▶ **What you have to do**: Pull every line with "queues" from the material.

▶ **Data for analysis**:
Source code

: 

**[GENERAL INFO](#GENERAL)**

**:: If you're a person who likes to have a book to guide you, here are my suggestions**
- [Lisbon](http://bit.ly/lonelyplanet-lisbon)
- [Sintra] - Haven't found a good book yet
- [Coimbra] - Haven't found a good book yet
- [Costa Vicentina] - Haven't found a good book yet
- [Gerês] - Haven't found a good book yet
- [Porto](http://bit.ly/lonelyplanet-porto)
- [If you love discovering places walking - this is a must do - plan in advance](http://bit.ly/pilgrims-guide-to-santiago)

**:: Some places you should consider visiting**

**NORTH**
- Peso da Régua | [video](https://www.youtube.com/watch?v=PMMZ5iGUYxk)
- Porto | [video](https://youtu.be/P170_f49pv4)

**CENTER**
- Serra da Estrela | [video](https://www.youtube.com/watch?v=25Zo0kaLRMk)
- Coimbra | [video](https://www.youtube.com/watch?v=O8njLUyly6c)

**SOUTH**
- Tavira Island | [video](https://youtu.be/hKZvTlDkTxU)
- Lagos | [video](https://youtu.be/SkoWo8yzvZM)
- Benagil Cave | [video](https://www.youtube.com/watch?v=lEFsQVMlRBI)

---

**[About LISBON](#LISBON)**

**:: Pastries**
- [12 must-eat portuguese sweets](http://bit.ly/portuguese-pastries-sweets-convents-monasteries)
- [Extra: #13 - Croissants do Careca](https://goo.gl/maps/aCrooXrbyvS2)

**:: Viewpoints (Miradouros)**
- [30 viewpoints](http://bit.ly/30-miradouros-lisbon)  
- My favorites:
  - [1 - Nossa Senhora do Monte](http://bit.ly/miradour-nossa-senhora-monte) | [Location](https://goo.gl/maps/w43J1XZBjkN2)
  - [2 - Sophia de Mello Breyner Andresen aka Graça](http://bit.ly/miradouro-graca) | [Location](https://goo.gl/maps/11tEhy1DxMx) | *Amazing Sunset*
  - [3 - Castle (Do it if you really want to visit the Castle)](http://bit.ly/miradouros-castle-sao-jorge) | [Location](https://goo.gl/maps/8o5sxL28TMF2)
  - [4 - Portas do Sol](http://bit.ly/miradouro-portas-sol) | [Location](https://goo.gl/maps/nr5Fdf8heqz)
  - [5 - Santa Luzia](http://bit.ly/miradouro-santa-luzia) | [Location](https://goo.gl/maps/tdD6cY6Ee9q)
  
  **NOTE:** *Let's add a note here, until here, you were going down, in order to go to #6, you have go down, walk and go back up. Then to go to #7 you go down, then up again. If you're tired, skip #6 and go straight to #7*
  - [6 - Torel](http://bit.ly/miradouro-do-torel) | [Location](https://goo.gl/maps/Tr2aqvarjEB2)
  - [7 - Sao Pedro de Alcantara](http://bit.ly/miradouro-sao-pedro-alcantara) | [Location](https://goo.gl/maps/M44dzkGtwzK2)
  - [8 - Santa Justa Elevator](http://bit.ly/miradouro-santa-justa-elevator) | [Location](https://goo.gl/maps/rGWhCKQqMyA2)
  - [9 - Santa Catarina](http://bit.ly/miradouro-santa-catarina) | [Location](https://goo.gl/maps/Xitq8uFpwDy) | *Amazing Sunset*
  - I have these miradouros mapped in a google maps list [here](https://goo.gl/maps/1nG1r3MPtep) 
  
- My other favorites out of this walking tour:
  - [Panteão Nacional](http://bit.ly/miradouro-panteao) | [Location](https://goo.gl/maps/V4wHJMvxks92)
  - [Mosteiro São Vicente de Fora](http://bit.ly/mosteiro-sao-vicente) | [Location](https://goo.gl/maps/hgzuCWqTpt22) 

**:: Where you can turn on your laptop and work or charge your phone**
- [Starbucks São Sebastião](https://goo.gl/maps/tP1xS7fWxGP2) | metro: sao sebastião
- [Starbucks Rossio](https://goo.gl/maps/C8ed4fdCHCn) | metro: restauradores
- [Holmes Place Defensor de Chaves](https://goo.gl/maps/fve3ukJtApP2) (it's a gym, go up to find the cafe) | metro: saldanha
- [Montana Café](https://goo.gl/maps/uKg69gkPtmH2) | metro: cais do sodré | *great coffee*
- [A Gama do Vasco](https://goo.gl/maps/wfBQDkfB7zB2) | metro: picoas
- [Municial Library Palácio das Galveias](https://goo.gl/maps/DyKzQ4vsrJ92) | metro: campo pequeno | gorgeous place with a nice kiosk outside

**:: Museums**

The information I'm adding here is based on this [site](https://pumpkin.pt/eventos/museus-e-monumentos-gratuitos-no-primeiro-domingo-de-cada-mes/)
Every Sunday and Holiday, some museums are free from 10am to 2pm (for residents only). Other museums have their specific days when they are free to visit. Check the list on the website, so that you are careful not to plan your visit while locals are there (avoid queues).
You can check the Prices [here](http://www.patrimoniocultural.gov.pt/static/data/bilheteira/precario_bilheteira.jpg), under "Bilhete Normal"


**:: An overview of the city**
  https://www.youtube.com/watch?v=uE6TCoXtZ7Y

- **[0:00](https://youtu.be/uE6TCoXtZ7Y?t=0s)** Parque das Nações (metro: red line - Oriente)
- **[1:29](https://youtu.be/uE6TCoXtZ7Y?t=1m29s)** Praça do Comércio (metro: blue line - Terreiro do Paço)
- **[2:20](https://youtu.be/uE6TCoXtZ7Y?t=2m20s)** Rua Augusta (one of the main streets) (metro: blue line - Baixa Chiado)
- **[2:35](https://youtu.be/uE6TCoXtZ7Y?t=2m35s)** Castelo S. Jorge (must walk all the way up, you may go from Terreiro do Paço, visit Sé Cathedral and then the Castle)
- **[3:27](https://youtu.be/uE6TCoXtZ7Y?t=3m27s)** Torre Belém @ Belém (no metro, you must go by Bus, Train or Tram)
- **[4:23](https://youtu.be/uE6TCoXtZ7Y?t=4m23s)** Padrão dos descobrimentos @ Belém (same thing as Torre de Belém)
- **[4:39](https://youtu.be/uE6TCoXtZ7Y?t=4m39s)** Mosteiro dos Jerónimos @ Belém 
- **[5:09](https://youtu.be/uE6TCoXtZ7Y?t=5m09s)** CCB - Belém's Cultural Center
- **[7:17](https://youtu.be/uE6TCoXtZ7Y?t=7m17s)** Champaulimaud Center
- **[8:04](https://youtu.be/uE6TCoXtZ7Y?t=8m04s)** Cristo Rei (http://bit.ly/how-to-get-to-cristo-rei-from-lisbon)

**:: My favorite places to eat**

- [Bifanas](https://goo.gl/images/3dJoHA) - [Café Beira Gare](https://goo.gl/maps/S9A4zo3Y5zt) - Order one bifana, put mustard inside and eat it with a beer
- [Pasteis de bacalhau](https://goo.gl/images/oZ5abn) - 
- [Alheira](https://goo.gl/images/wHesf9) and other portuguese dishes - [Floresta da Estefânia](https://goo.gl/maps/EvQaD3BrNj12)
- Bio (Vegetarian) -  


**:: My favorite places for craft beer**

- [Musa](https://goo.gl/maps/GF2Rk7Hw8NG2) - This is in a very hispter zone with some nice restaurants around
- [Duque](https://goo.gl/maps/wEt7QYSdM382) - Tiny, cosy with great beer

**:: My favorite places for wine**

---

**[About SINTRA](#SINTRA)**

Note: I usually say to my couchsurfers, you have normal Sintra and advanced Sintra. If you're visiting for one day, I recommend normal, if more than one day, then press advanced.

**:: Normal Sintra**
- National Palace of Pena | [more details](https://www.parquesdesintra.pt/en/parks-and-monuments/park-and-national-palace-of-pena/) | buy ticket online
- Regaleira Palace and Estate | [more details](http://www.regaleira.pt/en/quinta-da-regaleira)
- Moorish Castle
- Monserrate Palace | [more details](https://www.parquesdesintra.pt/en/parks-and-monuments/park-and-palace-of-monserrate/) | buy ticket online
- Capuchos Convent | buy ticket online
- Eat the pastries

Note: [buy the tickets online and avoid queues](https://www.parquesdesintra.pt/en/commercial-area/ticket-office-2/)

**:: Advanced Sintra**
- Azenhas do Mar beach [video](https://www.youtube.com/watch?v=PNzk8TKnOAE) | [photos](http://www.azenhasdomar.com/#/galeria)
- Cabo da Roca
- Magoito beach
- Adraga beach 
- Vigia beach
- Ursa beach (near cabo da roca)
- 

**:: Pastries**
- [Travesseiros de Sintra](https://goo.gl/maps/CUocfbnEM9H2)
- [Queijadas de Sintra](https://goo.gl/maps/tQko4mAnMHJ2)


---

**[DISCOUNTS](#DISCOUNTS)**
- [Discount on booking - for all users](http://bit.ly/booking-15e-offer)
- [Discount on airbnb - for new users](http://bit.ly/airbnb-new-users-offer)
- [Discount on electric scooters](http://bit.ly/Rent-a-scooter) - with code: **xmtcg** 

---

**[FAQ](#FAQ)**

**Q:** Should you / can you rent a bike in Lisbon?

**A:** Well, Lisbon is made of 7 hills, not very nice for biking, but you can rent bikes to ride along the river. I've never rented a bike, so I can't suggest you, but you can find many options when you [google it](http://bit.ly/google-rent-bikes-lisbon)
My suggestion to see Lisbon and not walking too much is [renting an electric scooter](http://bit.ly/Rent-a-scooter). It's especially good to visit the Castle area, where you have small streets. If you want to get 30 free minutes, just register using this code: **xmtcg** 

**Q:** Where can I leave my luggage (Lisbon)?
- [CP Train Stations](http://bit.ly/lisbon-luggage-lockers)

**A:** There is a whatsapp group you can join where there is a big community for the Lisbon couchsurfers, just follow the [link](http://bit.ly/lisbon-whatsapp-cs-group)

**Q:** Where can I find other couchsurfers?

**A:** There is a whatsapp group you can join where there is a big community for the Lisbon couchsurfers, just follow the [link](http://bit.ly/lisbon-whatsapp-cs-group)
* * *
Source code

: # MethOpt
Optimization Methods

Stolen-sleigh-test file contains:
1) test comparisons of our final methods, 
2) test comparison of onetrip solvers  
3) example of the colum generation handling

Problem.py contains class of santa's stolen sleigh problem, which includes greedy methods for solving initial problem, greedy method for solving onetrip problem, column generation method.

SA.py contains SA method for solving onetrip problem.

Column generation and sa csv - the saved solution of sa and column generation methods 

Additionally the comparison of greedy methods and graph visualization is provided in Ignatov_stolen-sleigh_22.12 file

▶ **Result of the task**:
Every Sunday and Holiday, some museums are free from 10am to 2pm (for residents only). Other museums have their specific days when they are free to visit. Check the list on the website, so that you are careful not to plan your visit while locals are there (avoid queues).
Note: [buy the tickets online and avoid queues](https://www.parquesdesintra.pt/en/commercial-area/ticket-office-2/)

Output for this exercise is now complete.